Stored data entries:
┌──
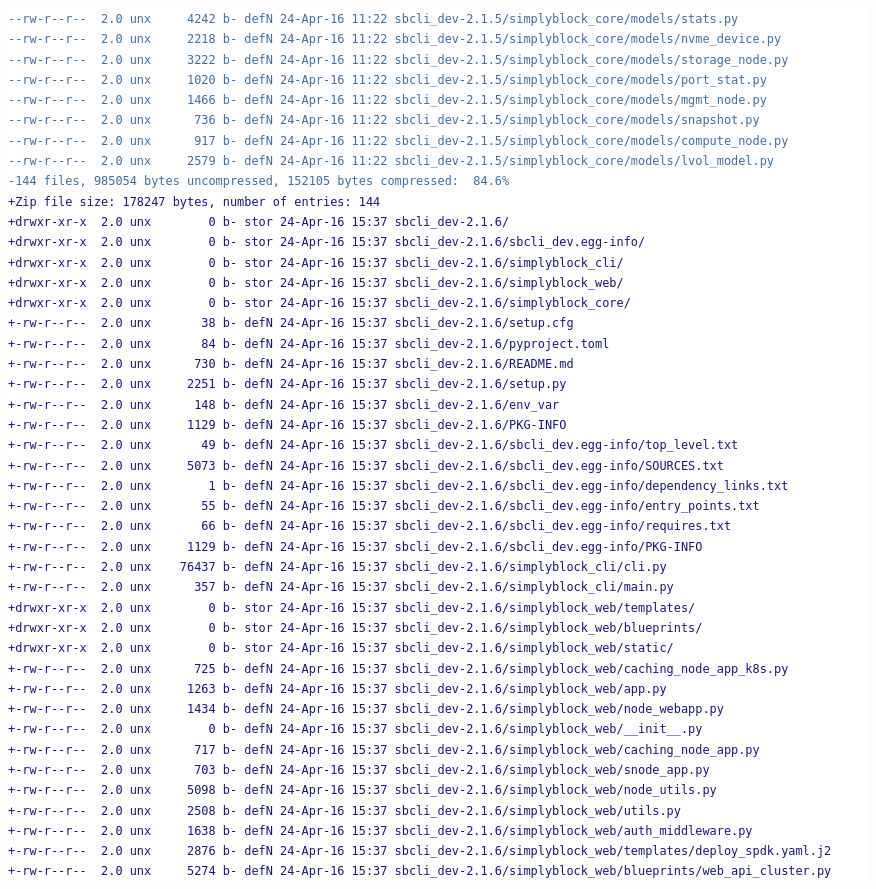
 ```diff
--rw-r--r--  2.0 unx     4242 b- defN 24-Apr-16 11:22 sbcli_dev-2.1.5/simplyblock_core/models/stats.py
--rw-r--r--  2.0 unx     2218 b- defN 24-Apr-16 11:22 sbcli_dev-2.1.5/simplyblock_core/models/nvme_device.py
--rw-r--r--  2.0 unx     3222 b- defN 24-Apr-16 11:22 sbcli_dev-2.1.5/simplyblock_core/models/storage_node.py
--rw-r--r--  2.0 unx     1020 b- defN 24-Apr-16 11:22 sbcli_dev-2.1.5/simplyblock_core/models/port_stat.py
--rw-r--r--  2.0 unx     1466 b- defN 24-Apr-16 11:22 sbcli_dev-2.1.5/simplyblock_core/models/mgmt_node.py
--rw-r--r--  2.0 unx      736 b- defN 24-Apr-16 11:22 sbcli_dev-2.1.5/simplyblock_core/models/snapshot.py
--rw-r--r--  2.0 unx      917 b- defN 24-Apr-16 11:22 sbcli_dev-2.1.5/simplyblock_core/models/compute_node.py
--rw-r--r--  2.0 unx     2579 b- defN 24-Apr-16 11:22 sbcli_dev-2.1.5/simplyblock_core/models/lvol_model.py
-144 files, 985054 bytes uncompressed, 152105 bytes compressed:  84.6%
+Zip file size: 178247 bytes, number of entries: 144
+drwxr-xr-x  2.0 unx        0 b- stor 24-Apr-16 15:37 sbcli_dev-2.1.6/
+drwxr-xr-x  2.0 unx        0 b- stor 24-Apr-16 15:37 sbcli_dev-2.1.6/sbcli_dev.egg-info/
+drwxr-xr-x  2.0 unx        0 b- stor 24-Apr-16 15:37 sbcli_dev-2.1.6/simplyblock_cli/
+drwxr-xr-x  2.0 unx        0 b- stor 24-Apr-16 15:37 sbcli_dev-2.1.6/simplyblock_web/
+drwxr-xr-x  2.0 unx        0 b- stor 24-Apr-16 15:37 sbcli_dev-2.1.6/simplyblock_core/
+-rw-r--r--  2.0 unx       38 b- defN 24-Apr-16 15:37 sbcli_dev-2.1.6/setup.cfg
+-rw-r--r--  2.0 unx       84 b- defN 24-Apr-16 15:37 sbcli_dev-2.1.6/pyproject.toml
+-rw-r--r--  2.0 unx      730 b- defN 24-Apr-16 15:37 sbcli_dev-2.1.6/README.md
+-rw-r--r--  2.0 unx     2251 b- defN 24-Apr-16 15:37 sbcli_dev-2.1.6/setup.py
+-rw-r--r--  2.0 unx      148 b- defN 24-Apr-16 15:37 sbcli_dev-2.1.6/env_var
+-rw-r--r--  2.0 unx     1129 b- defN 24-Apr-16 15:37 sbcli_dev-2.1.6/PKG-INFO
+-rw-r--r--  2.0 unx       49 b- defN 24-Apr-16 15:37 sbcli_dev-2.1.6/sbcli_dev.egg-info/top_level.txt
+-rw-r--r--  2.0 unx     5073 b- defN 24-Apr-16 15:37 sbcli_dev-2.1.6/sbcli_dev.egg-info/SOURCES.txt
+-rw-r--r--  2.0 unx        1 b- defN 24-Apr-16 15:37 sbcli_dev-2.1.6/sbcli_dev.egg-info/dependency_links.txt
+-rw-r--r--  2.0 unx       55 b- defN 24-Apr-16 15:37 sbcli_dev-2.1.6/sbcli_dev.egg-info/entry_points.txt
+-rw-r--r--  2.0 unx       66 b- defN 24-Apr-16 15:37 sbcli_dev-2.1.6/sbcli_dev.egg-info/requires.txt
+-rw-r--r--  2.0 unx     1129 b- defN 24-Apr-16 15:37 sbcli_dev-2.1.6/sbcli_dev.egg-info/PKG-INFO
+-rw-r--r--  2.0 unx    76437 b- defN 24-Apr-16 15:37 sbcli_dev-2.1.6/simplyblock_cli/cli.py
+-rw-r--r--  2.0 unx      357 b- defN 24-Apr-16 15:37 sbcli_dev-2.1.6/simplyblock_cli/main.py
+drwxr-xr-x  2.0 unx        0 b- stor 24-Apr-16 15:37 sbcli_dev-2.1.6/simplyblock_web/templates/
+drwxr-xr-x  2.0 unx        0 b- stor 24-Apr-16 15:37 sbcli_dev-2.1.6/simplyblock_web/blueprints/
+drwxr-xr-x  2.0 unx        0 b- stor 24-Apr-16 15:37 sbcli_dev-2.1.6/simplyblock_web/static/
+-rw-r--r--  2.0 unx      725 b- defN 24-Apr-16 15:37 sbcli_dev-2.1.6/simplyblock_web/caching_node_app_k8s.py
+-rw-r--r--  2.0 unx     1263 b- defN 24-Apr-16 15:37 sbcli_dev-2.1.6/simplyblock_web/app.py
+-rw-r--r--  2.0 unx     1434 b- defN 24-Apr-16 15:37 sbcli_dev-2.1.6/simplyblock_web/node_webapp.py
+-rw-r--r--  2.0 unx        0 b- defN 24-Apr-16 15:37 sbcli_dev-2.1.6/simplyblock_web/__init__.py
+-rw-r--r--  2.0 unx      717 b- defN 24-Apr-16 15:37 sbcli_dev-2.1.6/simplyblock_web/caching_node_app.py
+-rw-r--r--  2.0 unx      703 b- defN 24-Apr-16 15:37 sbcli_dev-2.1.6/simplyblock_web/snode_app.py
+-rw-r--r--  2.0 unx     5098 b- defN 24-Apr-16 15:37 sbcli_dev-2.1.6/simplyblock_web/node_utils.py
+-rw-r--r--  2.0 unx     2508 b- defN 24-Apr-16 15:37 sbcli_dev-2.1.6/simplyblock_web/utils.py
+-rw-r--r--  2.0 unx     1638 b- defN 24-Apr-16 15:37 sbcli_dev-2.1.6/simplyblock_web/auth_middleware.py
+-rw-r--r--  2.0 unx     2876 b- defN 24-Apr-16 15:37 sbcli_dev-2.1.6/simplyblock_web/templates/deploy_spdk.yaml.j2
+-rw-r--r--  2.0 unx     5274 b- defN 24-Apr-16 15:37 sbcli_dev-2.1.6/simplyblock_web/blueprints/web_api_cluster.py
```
└──
┌──
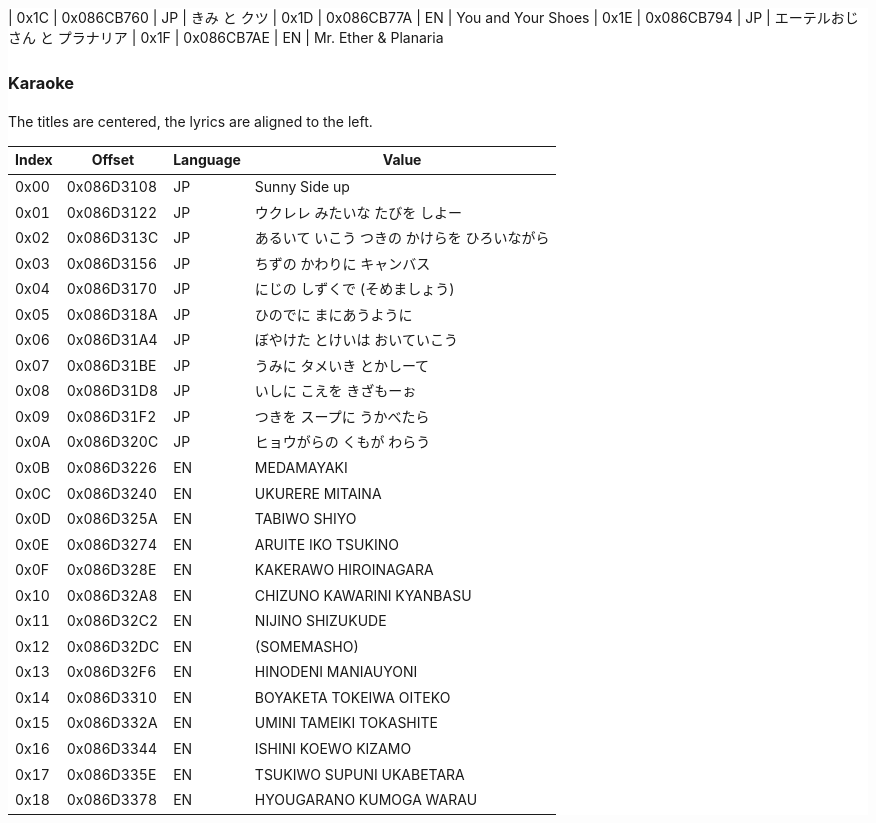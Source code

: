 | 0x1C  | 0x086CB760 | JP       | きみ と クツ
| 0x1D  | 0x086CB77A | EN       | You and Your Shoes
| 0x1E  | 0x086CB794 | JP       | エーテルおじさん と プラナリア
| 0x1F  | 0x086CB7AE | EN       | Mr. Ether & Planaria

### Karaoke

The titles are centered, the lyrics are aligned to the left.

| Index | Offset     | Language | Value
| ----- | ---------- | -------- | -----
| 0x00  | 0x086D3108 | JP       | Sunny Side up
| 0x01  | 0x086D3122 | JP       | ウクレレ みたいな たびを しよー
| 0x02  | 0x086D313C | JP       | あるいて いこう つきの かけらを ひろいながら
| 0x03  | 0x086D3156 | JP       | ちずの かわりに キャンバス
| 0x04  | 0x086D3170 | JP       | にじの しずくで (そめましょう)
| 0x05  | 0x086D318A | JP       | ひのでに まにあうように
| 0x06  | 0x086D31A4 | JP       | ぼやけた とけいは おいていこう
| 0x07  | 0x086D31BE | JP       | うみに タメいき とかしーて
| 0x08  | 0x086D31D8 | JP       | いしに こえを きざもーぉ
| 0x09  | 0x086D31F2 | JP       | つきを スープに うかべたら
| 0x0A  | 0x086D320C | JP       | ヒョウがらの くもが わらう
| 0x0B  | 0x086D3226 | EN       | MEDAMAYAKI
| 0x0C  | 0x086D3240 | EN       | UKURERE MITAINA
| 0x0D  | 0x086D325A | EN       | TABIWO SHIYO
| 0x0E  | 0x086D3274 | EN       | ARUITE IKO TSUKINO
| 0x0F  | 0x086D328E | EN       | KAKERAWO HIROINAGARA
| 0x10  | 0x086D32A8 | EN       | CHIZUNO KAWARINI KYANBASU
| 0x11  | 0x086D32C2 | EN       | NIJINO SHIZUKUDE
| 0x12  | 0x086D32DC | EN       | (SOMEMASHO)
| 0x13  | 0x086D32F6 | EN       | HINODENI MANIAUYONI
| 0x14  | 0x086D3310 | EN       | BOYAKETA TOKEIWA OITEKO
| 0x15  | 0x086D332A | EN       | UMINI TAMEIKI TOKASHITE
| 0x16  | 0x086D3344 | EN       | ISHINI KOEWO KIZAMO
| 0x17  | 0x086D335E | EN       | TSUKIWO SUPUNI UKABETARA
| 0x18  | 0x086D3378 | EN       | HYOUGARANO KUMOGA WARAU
└──
┌──
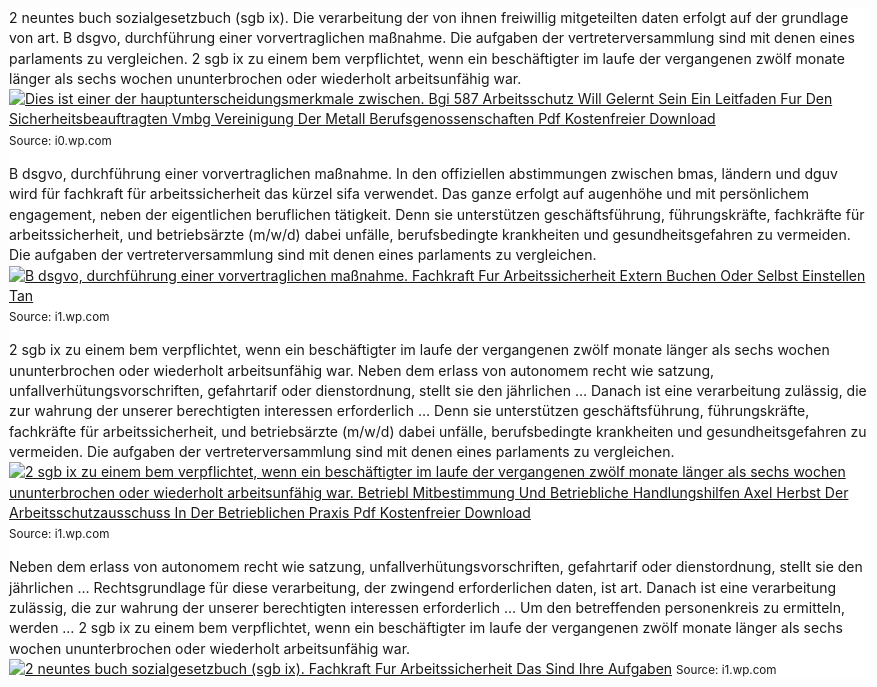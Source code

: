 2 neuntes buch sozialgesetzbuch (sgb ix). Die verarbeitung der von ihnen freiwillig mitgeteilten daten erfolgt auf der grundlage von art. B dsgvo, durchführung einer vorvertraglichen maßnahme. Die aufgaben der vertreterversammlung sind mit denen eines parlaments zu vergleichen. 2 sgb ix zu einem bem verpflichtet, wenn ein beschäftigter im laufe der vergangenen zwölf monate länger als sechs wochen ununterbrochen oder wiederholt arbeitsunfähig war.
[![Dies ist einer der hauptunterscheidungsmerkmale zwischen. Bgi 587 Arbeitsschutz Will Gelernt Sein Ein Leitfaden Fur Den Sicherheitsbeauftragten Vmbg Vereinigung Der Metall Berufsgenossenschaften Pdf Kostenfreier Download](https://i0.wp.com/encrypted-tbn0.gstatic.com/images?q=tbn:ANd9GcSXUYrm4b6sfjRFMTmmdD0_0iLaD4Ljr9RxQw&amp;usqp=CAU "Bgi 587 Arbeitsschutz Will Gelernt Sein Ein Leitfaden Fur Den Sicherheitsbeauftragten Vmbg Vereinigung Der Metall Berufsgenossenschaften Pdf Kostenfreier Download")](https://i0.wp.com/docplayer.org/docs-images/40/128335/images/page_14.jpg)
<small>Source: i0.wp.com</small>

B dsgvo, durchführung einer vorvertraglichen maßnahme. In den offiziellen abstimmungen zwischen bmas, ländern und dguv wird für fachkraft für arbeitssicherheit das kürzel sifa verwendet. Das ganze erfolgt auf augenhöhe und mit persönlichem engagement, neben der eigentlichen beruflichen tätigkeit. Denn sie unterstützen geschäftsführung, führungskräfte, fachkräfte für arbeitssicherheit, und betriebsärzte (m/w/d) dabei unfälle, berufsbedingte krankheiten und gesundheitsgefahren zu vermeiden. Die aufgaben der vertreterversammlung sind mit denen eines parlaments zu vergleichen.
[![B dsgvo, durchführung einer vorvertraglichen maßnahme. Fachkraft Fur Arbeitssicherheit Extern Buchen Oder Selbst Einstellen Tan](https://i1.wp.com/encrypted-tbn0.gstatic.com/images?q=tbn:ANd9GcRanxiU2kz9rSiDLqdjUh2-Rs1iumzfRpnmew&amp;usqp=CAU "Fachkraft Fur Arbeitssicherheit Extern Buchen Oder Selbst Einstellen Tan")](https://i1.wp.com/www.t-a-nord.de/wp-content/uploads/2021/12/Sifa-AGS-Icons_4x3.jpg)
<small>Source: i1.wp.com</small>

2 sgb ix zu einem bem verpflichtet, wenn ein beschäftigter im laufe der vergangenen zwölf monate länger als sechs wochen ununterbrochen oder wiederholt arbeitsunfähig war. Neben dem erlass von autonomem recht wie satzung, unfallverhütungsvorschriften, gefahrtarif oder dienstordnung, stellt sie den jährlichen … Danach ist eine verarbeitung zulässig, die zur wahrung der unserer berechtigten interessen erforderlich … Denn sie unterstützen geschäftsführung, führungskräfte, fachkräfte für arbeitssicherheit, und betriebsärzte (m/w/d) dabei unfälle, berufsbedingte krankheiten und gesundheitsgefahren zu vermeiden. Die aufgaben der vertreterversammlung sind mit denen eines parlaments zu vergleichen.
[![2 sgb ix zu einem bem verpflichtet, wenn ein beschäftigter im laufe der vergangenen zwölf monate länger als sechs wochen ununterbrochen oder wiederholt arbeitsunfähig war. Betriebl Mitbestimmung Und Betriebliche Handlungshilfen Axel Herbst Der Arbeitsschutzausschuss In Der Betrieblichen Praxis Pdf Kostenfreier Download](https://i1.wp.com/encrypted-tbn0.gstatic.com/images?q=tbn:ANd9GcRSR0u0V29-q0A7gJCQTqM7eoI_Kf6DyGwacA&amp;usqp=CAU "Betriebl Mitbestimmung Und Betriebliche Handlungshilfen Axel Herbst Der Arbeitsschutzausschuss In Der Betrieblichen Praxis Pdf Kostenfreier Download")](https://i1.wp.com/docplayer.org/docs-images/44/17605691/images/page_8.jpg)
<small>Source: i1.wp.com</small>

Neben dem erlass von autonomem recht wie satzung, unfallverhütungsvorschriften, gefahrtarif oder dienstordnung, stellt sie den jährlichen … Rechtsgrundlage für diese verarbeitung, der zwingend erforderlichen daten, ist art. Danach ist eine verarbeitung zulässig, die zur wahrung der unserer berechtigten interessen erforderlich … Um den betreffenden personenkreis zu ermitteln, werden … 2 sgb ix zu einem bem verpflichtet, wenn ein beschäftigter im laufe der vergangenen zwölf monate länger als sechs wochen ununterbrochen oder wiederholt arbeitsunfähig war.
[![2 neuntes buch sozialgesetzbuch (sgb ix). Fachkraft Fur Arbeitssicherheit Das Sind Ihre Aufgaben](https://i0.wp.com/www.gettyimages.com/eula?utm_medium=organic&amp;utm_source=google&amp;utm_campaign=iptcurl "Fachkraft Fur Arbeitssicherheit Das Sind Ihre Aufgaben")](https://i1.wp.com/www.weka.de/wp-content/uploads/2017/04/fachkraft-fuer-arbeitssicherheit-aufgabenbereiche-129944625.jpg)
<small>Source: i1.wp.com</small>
└──
[Your instructions] Your answer should consist solely of the lines above from the line with "いしに こえを きざもーぉ" to the line with "HYOUGARANO KUMOGA WARAU", both included, reproduced exactly.

[Solution to the exercise]
| 0x08  | 0x086D31D8 | JP       | いしに こえを きざもーぉ
| 0x09  | 0x086D31F2 | JP       | つきを スープに うかべたら
| 0x0A  | 0x086D320C | JP       | ヒョウがらの くもが わらう
| 0x0B  | 0x086D3226 | EN       | MEDAMAYAKI
| 0x0C  | 0x086D3240 | EN       | UKURERE MITAINA
| 0x0D  | 0x086D325A | EN       | TABIWO SHIYO
| 0x0E  | 0x086D3274 | EN       | ARUITE IKO TSUKINO
| 0x0F  | 0x086D328E | EN       | KAKERAWO HIROINAGARA
| 0x10  | 0x086D32A8 | EN       | CHIZUNO KAWARINI KYANBASU
| 0x11  | 0x086D32C2 | EN       | NIJINO SHIZUKUDE
| 0x12  | 0x086D32DC | EN       | (SOMEMASHO)
| 0x13  | 0x086D32F6 | EN       | HINODENI MANIAUYONI
| 0x14  | 0x086D3310 | EN       | BOYAKETA TOKEIWA OITEKO
| 0x15  | 0x086D332A | EN       | UMINI TAMEIKI TOKASHITE
| 0x16  | 0x086D3344 | EN       | ISHINI KOEWO KIZAMO
| 0x17  | 0x086D335E | EN       | TSUKIWO SUPUNI UKABETARA
| 0x18  | 0x086D3378 | EN       | HYOUGARANO KUMOGA WARAU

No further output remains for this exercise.